Increasing your cash buffers could also serve to blunt the impact of any payment shocks that may be coming your way in 2023, such as a mortgage renewal at a higher interest rate, he added.
Financial emergencies usually come in two flavours: the ones where your income drops and the ones where you run into unexpected expenses. In the latter predicament, you may be able to save some money by buying refurbished items.
If you find yourself having to replace a laptop, TV, vacuum cleaner and essential other household gadgets, Ms. Taylor recommends checking options to buy deeply discounted restored tech.
Apple, Nintendo and Dyson are among the companies that sell their own refurbished products, which are usually carefully inspected and repackaged customer returns. Also, eBay Canada has a program for renewed consumer electronics and small household appliances. The company says its “certified refurbished” label guarantees like-new conditions and purchases come with a two-year warranty.
If you’re a homeowner and your rainy day fund is already well-stocked, you may want to tackle your mortgage. Given the uncertainty of the current economic outlook, Mr. Engen suggests a strategy that allows you to simultaneously attack your biggest debt while at the same time leaving the door open to a quick retreat if financial emergencies arise.
Instead of making a large lump sum payment toward your mortgage, Mr. Engen proposes opting for accelerated payments, which can be stopped at any time. Both a one-off extra contribution to your mortgage and dialling up the frequency of your installment payments will cut interest costs and shorten your amortization. But Mr.

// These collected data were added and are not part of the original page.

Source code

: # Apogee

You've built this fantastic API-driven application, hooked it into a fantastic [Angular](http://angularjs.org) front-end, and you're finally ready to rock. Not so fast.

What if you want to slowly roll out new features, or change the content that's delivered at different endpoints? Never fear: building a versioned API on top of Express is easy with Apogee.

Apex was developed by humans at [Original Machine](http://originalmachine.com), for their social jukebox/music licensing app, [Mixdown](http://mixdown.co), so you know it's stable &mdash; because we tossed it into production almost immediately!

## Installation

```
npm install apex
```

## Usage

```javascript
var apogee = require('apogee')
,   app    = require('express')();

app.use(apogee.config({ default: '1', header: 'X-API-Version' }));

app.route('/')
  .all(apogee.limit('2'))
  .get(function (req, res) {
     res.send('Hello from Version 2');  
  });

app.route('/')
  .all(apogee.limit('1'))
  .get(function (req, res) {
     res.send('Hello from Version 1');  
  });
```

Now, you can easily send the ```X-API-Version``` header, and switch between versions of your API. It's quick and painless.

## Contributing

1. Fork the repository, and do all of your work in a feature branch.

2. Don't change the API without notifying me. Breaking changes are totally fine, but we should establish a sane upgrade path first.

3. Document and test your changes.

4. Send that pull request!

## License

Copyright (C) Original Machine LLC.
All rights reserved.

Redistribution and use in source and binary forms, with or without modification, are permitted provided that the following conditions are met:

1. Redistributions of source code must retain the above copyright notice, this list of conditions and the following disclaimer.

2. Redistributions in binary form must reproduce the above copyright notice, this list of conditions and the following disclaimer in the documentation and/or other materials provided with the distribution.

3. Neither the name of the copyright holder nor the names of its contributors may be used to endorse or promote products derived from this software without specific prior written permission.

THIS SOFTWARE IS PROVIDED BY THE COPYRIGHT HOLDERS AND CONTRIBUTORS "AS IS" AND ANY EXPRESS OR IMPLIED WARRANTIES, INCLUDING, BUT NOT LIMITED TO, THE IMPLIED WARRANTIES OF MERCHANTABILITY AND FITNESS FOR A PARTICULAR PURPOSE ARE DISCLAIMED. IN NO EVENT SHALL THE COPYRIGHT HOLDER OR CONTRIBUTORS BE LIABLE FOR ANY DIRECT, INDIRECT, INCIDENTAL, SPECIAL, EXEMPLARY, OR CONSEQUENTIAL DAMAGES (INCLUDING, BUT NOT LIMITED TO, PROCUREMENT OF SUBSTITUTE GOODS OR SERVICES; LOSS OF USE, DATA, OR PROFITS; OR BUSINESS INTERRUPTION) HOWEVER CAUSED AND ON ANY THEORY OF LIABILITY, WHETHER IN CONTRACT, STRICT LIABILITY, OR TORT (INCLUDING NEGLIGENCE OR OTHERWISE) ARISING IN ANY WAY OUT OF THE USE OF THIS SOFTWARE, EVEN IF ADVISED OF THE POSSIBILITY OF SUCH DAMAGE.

Engen sees the first approach as riskier: Once you’ve sunk a larger amount of cash into a mortgage prepayment, “you can’t get that back right if something goes awry.”
Guaranteed investment certificates are one of the few places where higher interest rates have turned into a win for savers, with banks now offering returns of 5 per cent or more on these low-risk investments.

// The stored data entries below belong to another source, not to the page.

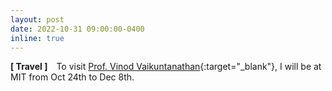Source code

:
 ```yaml
---
layout: post
date: 2022-10-31 09:00:00-0400
inline: true
---
```


**[ Travel ]** To visit [Prof. Vinod Vaikuntanathan](http://people.csail.mit.edu/vinodv/){:target="\_blank"}, I will be at MIT from Oct 24th to Dec 8th.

Putting some money into GICs at these attractive rates can be a good way for Canadians in or approaching retirement to generate steady returns to cover a few years’ worth of near-term living expenses, Mr. Engen said.
But GICs are no substitute for investing in a well-diversified portfolio of stocks and bonds, which has higher expected longer-term returns, he warned. And for younger Canadians, these supersafe investments have limited use, he added. They’re far from ideal for an emergency fund, since most require savers to lock in their cash for a period of time. Also, you generally can’t add contributions to an existing GIC.
Still, GICs can work well for a short-term goal for which you’ve already squirrelled away a significant amount of money, such as saving for a wedding that is still many months away.
If you’ve been tempted to sell all your stocks and bonds during the roller-coaster market of 2022, it may be a sign that you need to re-evaluate your risk tolerance, Mr. Engen said.
Loading up on risky assets such as tech stocks and cryptocurrency when the market is on an upswing, only to flee to the safety of investments such as GICs during a downturn, is what Mr. Engen calls yo-yo investing. This typically leads investors to jump back into the market only after some of the large gains in a market rebound have already occurred, he added.
A better approach is to determine how much market volatility you can stomach, build a diversified portfolio that matches your tolerance for risk and stick with it, Mr. Engen said.
It’s a lesson Mr. Engen learned firsthand as a newbie investor nearly 14 years ago. At the start of 2009, on the heels of the financial market crash of 2008, he invested a workplace bonus in GICs instead of the stock market. Twelve months later, equities had achieved a 27-per-cent gain. Meanwhile, Mr. Engen’s money was locked into GICs that yielded an average annual return of less than 6 per cent over five years.